All of this we are witnessing today could barely have been imaginable just a decade ago, when many of us wouldn’t have thought twice about sticking with the same bank and using the same accounts for the rest of our lives. But times are changing, and so banks now work harder to keep their account holders from splintering their services and loyalty.

However, it is becoming more difficult for banks to offer traditional customer rewards, particularly with the current Bank of England base interest rate of just 0.5%, meaning that customers have little interest in putting their savings into banks. This means banks are having to think more creatively when it comes to delivering value and generating loyalty among their customers.

The other side of the coin

With all of this in mind, there is no doubt that PSD2 is set to transform the European financial sector. This is set to be introduced in 2018 and has been created to ensure safer payments, all while better protecting customers that purchase goods online by making cross-border European payment services more secure. It’s also designed to promote the development and use of innovative online and mobile payments. The result of all this will be a more effective and transparent payment ecosystem that delivers a far enhanced customer experience.
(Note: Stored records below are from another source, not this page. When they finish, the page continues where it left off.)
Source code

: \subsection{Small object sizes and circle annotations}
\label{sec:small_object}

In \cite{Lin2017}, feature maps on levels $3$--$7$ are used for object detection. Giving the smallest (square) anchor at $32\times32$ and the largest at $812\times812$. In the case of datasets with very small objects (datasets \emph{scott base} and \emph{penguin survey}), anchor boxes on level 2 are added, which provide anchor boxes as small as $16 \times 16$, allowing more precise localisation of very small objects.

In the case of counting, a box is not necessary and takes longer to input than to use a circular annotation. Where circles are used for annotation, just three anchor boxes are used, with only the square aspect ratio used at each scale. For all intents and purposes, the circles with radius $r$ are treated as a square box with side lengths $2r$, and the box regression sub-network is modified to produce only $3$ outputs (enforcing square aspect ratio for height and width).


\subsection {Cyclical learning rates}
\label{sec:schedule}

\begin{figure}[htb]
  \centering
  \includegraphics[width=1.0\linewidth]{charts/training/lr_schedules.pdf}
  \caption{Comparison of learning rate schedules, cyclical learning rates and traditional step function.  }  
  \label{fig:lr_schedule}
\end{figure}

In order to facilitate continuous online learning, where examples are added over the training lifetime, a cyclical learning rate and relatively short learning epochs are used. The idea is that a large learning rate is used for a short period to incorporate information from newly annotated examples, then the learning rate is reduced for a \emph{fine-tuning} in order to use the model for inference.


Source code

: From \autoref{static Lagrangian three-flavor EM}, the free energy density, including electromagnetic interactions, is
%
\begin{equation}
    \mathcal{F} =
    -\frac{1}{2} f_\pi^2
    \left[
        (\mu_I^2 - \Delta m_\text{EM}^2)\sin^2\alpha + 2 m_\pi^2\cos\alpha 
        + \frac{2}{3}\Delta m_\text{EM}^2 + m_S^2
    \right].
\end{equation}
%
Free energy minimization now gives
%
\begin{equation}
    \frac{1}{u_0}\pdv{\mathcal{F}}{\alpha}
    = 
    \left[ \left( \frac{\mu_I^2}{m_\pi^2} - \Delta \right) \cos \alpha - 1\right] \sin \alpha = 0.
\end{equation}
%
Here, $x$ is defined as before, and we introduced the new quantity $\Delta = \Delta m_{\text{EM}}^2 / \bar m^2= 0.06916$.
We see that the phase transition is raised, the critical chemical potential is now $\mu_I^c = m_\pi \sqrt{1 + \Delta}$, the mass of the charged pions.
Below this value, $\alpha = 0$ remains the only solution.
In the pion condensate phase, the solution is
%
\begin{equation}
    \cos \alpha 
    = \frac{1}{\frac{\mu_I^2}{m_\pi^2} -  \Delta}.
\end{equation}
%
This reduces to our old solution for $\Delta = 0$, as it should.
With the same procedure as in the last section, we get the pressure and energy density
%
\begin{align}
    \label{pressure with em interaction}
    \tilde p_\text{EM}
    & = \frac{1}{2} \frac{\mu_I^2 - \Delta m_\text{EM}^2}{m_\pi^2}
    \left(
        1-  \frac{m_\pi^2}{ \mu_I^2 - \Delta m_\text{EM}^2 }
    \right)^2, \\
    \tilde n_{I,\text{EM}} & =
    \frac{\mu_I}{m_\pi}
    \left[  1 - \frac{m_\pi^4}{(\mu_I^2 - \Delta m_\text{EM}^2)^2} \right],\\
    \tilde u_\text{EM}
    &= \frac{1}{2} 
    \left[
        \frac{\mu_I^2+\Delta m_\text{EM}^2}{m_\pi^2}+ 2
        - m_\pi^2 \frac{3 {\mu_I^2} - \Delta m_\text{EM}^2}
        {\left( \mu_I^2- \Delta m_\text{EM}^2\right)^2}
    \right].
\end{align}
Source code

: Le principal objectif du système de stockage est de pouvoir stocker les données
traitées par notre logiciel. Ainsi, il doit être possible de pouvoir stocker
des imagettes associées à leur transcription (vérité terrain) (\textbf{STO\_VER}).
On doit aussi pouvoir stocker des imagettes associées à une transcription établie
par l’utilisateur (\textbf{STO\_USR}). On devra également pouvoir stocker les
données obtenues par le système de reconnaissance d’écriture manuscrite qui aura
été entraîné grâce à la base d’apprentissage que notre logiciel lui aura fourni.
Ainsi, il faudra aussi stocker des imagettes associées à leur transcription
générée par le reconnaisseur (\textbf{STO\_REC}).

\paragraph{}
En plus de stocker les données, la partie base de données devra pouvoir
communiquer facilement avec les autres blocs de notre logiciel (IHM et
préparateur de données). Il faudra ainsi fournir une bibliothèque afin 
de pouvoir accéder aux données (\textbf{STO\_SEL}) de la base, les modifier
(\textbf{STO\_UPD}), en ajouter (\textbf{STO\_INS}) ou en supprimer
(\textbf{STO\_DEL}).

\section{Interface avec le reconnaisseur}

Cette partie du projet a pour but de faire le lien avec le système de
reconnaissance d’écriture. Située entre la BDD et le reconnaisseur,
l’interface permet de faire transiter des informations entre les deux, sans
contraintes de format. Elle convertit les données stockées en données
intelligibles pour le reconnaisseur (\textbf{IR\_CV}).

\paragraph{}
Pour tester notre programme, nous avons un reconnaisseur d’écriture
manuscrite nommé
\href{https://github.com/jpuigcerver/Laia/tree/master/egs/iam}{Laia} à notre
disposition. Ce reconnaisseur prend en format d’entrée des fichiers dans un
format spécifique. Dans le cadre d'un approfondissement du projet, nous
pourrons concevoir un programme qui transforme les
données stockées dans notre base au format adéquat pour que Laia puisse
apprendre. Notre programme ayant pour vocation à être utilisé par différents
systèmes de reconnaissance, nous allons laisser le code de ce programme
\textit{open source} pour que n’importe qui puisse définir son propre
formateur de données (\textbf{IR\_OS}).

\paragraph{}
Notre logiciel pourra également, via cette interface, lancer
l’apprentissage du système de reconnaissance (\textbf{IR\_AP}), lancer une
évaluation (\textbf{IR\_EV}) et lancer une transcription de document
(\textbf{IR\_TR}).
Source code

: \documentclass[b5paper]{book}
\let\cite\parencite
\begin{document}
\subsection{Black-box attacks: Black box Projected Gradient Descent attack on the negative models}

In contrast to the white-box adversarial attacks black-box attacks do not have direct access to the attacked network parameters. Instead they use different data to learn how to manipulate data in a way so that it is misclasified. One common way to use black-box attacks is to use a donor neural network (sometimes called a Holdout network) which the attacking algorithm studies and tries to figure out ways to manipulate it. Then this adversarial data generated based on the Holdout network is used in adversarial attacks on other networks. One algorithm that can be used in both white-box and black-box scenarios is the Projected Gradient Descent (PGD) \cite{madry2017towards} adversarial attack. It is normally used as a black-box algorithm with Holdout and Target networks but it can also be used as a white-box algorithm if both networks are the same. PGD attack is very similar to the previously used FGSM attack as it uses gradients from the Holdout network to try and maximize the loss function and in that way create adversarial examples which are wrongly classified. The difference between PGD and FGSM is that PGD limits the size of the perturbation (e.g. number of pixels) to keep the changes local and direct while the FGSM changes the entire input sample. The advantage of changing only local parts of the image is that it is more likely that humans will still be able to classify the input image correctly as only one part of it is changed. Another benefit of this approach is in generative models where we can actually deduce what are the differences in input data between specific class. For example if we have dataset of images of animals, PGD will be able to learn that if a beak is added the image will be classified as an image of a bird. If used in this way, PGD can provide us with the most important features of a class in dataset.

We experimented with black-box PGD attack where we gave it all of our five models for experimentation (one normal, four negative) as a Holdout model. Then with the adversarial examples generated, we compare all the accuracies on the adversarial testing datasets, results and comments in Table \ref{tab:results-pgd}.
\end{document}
Despite this, the general reaction to the introduction of PSD2 has been a rather negative one. However, perhaps banks should take a look at the other side of the coin and think about how this could signal a potential for positive change. As Jonathan Hill, the Commissioner responsible for the Financial Stability, Financial Services and Capital Markets Union said: “This legislation is a step towards a digital single market; [that] will benefit customers and businesses, and help the economy grow.”

Keeping up with the times

With many of the traditional banks having to deal with a combination of technologies, some of which are old, but are still mission-critical solutions, it could be that technology itself is to blame for the less-than-favourable reaction to PSD2. These difficult-to-manage infrastructures have led to the same banks taking a siloed approach to managing their data, and this has stopped them from delivering the seamless customer journey that the consumer of today is expecting.

What many don’t realise, however, is that they don’t require a complete technological overhaul in order to achieve compliance with PSD2. Instead, they need something that sits as an extra layer on their existing infrastructure and makes it simpler to orchestrate relevant marketing outreach based on this unified landscape.

While the technical solution is simpler than many envisage, banks may require specialist guidance when it comes to best utilising their data and applications to provide a truly optimised customer journey. This is particularly important as customers become increasingly savvy to the way businesses use their data. Ultimately they are happy for organisations to hold and use their data for marketing purposes, but only if they are receiving tangible benefits — whether this comes in the form of highly personalised content or relevant promotions and offers.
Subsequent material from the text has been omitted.